*Action item*
Output each record exactly as given. Leave out every picture.

........

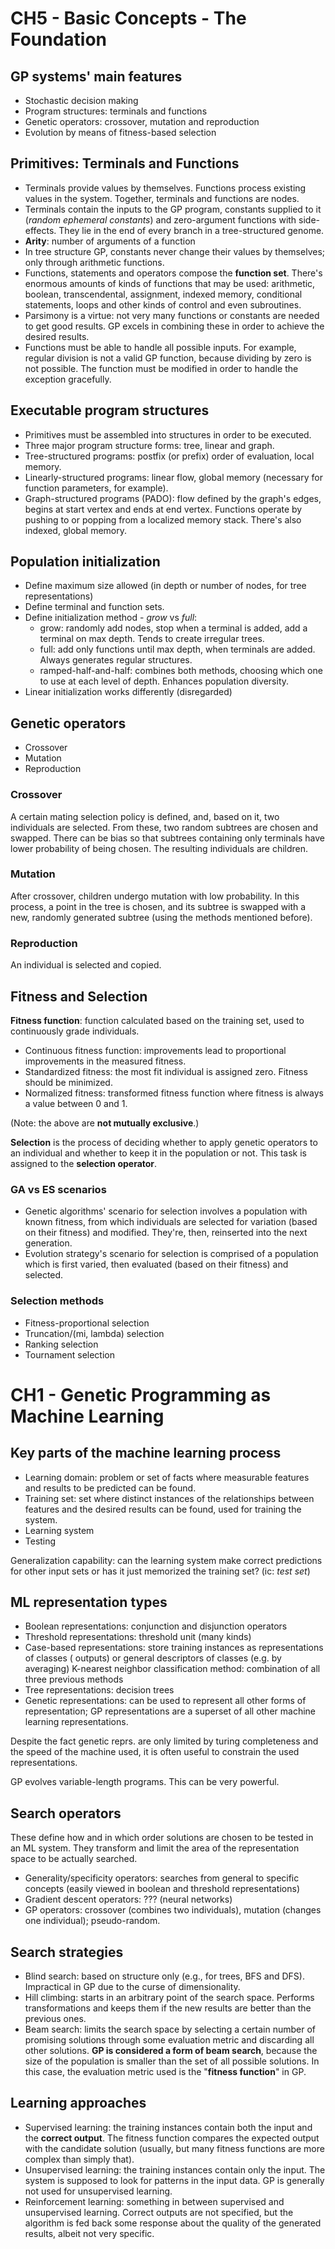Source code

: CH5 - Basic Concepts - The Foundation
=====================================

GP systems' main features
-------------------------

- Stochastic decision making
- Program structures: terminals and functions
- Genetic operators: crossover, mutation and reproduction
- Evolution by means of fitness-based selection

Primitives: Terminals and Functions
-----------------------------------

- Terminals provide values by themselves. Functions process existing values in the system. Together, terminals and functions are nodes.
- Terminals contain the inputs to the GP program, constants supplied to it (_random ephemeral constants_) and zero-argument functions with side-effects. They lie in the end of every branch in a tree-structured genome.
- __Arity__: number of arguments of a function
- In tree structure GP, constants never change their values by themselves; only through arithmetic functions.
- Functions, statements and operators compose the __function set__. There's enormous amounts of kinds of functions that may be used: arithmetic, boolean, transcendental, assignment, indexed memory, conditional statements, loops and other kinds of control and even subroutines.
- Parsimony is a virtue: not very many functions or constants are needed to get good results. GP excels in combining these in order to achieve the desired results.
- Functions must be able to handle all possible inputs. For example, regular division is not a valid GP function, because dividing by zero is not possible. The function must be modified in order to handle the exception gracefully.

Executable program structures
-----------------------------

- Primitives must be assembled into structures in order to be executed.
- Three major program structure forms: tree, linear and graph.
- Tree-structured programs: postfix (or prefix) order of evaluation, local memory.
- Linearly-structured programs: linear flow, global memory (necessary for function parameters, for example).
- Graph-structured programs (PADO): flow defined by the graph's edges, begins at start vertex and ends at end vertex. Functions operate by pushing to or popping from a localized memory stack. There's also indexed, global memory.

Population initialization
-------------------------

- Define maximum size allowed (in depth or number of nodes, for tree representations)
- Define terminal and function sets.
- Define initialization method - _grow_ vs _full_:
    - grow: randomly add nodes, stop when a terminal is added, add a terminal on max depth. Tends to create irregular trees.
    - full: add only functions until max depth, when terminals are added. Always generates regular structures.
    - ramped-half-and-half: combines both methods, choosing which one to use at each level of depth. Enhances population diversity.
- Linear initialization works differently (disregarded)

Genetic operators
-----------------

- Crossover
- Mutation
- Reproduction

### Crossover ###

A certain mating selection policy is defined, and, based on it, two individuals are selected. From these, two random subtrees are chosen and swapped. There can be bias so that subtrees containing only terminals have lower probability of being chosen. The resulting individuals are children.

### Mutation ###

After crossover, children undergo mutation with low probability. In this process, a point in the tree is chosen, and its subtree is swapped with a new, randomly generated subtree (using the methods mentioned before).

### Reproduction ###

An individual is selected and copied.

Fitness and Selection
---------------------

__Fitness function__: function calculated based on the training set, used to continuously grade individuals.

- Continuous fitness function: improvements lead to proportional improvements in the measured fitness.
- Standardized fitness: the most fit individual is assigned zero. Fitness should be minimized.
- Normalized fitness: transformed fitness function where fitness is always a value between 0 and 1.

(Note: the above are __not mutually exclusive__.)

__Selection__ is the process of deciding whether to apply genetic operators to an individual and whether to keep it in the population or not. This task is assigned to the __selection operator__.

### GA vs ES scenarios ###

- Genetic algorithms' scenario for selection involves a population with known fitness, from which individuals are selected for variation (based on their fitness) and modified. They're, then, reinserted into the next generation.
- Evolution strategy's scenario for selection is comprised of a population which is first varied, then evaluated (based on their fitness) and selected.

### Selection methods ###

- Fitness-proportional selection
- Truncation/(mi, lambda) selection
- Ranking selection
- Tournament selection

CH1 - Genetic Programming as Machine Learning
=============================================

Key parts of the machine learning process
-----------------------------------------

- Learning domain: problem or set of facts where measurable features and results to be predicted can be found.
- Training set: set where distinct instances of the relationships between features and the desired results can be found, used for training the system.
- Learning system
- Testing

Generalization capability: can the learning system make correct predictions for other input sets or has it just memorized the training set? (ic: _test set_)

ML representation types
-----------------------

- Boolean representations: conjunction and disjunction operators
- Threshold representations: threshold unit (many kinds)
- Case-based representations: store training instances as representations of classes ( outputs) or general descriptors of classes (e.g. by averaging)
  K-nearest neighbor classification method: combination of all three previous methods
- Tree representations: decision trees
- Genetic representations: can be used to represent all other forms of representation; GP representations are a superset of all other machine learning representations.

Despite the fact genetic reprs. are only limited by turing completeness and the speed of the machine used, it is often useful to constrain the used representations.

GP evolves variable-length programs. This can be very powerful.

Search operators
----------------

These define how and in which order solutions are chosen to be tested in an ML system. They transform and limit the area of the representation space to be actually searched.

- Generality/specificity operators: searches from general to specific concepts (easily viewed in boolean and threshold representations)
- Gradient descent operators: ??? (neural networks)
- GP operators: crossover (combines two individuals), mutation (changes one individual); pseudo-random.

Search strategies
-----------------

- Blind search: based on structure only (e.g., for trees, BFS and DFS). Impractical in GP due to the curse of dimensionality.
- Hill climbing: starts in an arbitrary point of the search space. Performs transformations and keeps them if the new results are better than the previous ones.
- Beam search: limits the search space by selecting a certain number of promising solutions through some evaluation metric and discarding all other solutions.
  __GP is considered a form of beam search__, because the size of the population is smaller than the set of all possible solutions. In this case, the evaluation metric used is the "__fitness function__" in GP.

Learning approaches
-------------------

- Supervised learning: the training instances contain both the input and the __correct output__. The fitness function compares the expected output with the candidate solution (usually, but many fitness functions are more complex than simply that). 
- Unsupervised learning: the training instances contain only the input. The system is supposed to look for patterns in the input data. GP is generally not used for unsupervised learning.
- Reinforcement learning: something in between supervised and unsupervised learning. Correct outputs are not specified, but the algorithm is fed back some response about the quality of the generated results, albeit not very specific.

........

*Reply to the task*
Source code

: CH5 - Basic Concepts - The Foundation
=====================================

GP systems' main features
-------------------------

- Stochastic decision making
- Program structures: terminals and functions
- Genetic operators: crossover, mutation and reproduction
- Evolution by means of fitness-based selection

Primitives: Terminals and Functions
-----------------------------------

- Terminals provide values by themselves. Functions process existing values in the system. Together, terminals and functions are nodes.
- Terminals contain the inputs to the GP program, constants supplied to it (_random ephemeral constants_) and zero-argument functions with side-effects. They lie in the end of every branch in a tree-structured genome.
- __Arity__: number of arguments of a function
- In tree structure GP, constants never change their values by themselves; only through arithmetic functions.
- Functions, statements and operators compose the __function set__. There's enormous amounts of kinds of functions that may be used: arithmetic, boolean, transcendental, assignment, indexed memory, conditional statements, loops and other kinds of control and even subroutines.
- Parsimony is a virtue: not very many functions or constants are needed to get good results. GP excels in combining these in order to achieve the desired results.
- Functions must be able to handle all possible inputs. For example, regular division is not a valid GP function, because dividing by zero is not possible. The function must be modified in order to handle the exception gracefully.

Executable program structures
-----------------------------

- Primitives must be assembled into structures in order to be executed.
- Three major program structure forms: tree, linear and graph.
- Tree-structured programs: postfix (or prefix) order of evaluation, local memory.
- Linearly-structured programs: linear flow, global memory (necessary for function parameters, for example).
- Graph-structured programs (PADO): flow defined by the graph's edges, begins at start vertex and ends at end vertex. Functions operate by pushing to or popping from a localized memory stack. There's also indexed, global memory.

Population initialization
-------------------------

- Define maximum size allowed (in depth or number of nodes, for tree representations)
- Define terminal and function sets.
- Define initialization method - _grow_ vs _full_:
    - grow: randomly add nodes, stop when a terminal is added, add a terminal on max depth. Tends to create irregular trees.
    - full: add only functions until max depth, when terminals are added. Always generates regular structures.
    - ramped-half-and-half: combines both methods, choosing which one to use at each level of depth. Enhances population diversity.
- Linear initialization works differently (disregarded)

Genetic operators
-----------------

- Crossover
- Mutation
- Reproduction

### Crossover ###

A certain mating selection policy is defined, and, based on it, two individuals are selected. From these, two random subtrees are chosen and swapped. There can be bias so that subtrees containing only terminals have lower probability of being chosen. The resulting individuals are children.

### Mutation ###

After crossover, children undergo mutation with low probability. In this process, a point in the tree is chosen, and its subtree is swapped with a new, randomly generated subtree (using the methods mentioned before).

### Reproduction ###

An individual is selected and copied.

Fitness and Selection
---------------------

__Fitness function__: function calculated based on the training set, used to continuously grade individuals.

- Continuous fitness function: improvements lead to proportional improvements in the measured fitness.
- Standardized fitness: the most fit individual is assigned zero. Fitness should be minimized.
- Normalized fitness: transformed fitness function where fitness is always a value between 0 and 1.

(Note: the above are __not mutually exclusive__.)

__Selection__ is the process of deciding whether to apply genetic operators to an individual and whether to keep it in the population or not. This task is assigned to the __selection operator__.

### GA vs ES scenarios ###

- Genetic algorithms' scenario for selection involves a population with known fitness, from which individuals are selected for variation (based on their fitness) and modified. They're, then, reinserted into the next generation.
- Evolution strategy's scenario for selection is comprised of a population which is first varied, then evaluated (based on their fitness) and selected.

### Selection methods ###

- Fitness-proportional selection
- Truncation/(mi, lambda) selection
- Ranking selection
- Tournament selection

CH1 - Genetic Programming as Machine Learning
=============================================

Key parts of the machine learning process
-----------------------------------------

- Learning domain: problem or set of facts where measurable features and results to be predicted can be found.
- Training set: set where distinct instances of the relationships between features and the desired results can be found, used for training the system.
- Learning system
- Testing

Generalization capability: can the learning system make correct predictions for other input sets or has it just memorized the training set? (ic: _test set_)

ML representation types
-----------------------

- Boolean representations: conjunction and disjunction operators
- Threshold representations: threshold unit (many kinds)
- Case-based representations: store training instances as representations of classes ( outputs) or general descriptors of classes (e.g. by averaging)
  K-nearest neighbor classification method: combination of all three previous methods
- Tree representations: decision trees
- Genetic representations: can be used to represent all other forms of representation; GP representations are a superset of all other machine learning representations.

Despite the fact genetic reprs. are only limited by turing completeness and the speed of the machine used, it is often useful to constrain the used representations.

GP evolves variable-length programs. This can be very powerful.

Search operators
----------------

These define how and in which order solutions are chosen to be tested in an ML system. They transform and limit the area of the representation space to be actually searched.

- Generality/specificity operators: searches from general to specific concepts (easily viewed in boolean and threshold representations)
- Gradient descent operators: ??? (neural networks)
- GP operators: crossover (combines two individuals), mutation (changes one individual); pseudo-random.

Search strategies
-----------------

- Blind search: based on structure only (e.g., for trees, BFS and DFS). Impractical in GP due to the curse of dimensionality.
- Hill climbing: starts in an arbitrary point of the search space. Performs transformations and keeps them if the new results are better than the previous ones.
- Beam search: limits the search space by selecting a certain number of promising solutions through some evaluation metric and discarding all other solutions.
  __GP is considered a form of beam search__, because the size of the population is smaller than the set of all possible solutions. In this case, the evaluation metric used is the "__fitness function__" in GP.

Learning approaches
-------------------

- Supervised learning: the training instances contain both the input and the __correct output__. The fitness function compares the expected output with the candidate solution (usually, but many fitness functions are more complex than simply that). 
- Unsupervised learning: the training instances contain only the input. The system is supposed to look for patterns in the input data. GP is generally not used for unsupervised learning.
- Reinforcement learning: something in between supervised and unsupervised learning. Correct outputs are not specified, but the algorithm is fed back some response about the quality of the generated results, albeit not very specific.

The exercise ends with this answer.